▸ WHAT THE TASK ASKS:
Print every line of the data exactly as shown.

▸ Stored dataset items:
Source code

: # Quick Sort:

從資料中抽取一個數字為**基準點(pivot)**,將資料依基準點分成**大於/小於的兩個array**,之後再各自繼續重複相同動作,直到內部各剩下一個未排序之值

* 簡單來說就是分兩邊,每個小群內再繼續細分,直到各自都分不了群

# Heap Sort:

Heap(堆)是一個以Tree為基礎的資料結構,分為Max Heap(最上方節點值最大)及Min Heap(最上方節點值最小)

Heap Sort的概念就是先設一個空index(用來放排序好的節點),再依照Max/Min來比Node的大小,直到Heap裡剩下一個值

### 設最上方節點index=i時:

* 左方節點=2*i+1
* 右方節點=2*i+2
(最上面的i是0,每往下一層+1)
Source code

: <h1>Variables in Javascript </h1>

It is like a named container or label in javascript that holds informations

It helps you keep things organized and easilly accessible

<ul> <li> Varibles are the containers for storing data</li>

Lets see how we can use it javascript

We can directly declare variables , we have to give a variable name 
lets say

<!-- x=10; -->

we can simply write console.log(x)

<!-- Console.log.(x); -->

▸ RESPONSE:
Source code

: # Quick Sort:

從資料中抽取一個數字為**基準點(pivot)**,將資料依基準點分成**大於/小於的兩個array**,之後再各自繼續重複相同動作,直到內部各剩下一個未排序之值

* 簡單來說就是分兩邊,每個小群內再繼續細分,直到各自都分不了群

# Heap Sort:

Heap(堆)是一個以Tree為基礎的資料結構,分為Max Heap(最上方節點值最大)及Min Heap(最上方節點值最小)

Heap Sort的概念就是先設一個空index(用來放排序好的節點),再依照Max/Min來比Node的大小,直到Heap裡剩下一個值

### 設最上方節點index=i時:

* 左方節點=2*i+1
* 右方節點=2*i+2
(最上面的i是0,每往下一層+1)
Source code

: <h1>Variables in Javascript </h1>

It is like a named container or label in javascript that holds informations

It helps you keep things organized and easilly accessible

<ul> <li> Varibles are the containers for storing data</li>

Lets see how we can use it javascript

We can directly declare variables , we have to give a variable name 
lets say

<!-- x=10; -->

we can simply write console.log(x)

<!-- Console.log.(x); -->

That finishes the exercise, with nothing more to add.